Flood insurance comes under the National Flood Insurance Program (NFIP), which is administered by the Federal Emergency Management Agency, or FEMA. Since most homeowner's insurance policies don't cover flooding, Congress created the NFIP in 1968 to help property owners protect themselves from the financial toll of a flood. NFIP doesn't actually write the policies, but can refer you to an insurance agent or company who can. According to an interactive tool on NFIP's Web site just 2 inches of water could cost you $7,800 in cleanup. And over the past 10 years, the average flood claim has amounted to over $33,000.
You may figure that if you are in a serious flood that federal disaster assistance will pay for your damage, right? Wrong! Federal disaster assistance comes in the form of a low-interest loan, not a grant, and only if the President formally declares a disaster.
Not a homeowner but worried about flooding? Renters, condo unit owners and business owners can also buy flood insurance as long as their community participates in the NFIP. Coverage is as follows (though obviously you can't insure property for more than it's worth):
So, can you buy flood insurance if you live in a high-risk area? Yes, in fact if you are in a high-risk area and have a federally-backed mortgage you will be required by your lender to have flood insurance when you obtain the mortgage. If you're in a moderate-to-low risk area you may wonder if you should bother. NFIP says that almost 25 percent of all flood insurance claims come from areas with low-to-moderate flood risk. Those in low-to-moderate flood risk areas may qualify for the Preferred Risk Premium, which can be as little as $119 per year.

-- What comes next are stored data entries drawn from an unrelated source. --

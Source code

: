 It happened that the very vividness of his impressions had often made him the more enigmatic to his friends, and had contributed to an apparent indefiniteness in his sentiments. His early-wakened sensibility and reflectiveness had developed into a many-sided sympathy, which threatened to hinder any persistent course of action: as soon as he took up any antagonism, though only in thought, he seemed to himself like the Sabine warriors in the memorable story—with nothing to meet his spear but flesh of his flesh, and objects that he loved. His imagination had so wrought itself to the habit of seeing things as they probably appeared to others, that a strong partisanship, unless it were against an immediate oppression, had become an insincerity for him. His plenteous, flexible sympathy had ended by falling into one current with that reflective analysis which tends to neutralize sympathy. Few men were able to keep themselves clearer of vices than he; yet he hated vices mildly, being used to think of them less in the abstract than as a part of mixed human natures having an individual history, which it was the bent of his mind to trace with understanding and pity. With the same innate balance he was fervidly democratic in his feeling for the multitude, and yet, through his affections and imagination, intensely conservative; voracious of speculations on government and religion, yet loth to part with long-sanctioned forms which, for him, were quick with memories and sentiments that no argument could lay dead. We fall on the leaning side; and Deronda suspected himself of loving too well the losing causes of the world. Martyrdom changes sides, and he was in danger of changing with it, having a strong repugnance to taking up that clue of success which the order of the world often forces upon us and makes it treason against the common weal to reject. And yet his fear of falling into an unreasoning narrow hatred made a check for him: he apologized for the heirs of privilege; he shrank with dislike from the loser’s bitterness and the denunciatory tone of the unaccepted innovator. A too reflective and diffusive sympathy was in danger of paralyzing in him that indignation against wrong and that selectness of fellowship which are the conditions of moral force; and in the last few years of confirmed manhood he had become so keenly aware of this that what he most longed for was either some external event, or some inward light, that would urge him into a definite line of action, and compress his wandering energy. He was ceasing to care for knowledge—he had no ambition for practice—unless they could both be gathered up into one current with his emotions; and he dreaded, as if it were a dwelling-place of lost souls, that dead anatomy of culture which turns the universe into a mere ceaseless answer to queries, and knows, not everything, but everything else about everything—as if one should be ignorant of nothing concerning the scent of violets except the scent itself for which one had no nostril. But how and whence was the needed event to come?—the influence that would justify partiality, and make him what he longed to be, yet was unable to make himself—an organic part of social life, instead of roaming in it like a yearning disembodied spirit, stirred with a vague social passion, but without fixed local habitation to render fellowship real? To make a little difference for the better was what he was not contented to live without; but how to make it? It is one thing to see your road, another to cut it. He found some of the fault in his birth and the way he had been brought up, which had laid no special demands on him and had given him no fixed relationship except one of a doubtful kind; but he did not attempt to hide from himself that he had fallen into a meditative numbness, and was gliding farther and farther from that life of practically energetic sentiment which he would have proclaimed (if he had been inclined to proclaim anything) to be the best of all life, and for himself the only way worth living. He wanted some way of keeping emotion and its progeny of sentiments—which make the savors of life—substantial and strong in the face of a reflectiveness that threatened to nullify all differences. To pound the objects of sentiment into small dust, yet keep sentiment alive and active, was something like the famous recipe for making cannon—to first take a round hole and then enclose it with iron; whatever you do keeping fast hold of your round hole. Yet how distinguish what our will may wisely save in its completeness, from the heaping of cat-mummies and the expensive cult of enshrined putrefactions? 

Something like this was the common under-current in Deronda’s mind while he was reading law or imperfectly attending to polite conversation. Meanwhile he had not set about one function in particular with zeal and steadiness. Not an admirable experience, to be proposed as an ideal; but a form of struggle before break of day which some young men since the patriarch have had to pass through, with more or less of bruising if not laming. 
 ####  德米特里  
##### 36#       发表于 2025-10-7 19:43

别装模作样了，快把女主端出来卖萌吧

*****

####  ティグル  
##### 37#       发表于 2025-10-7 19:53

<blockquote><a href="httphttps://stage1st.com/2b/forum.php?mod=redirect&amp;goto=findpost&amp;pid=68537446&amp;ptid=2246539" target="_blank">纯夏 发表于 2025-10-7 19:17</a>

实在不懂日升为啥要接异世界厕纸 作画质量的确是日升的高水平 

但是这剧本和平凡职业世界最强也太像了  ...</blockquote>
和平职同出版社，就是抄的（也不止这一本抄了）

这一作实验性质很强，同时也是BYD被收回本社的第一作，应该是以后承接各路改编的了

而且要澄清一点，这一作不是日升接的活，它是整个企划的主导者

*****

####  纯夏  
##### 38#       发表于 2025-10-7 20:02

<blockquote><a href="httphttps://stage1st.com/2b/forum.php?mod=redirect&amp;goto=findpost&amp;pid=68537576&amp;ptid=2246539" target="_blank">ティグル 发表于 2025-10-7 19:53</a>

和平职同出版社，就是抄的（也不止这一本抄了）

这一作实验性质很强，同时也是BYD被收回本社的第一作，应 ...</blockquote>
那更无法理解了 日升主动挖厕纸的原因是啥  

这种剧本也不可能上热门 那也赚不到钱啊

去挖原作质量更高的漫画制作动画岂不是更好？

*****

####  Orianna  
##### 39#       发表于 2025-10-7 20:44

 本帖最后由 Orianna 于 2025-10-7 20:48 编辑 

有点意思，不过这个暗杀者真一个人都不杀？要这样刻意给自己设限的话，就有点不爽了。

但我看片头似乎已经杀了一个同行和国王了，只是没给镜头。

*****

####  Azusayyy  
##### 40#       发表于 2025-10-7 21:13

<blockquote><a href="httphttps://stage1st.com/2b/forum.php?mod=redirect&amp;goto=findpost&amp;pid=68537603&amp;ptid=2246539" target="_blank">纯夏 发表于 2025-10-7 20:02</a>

You can buy flood insurance for a property that has been flooded before. You can buy a policy any time (even during a flood!) though there is usually a 30-day waiting period for it to go into effect. An insurance agent who offers NFIP insurance can help answer your specific questions.
To learn more about flood insurance visit NFIP's site or FEMA's NFIP page. If you live on a military installation and are wondering about flood coverage there, contact your installation housing office to see if you are covered by any flood policy while in quarters. As with any insurance purchase, when you consider buying flood insurance you will need to decide how much, if any, coverage you are willing to pay for, and how much risk you are willing to assume if you don’t opt for insurance.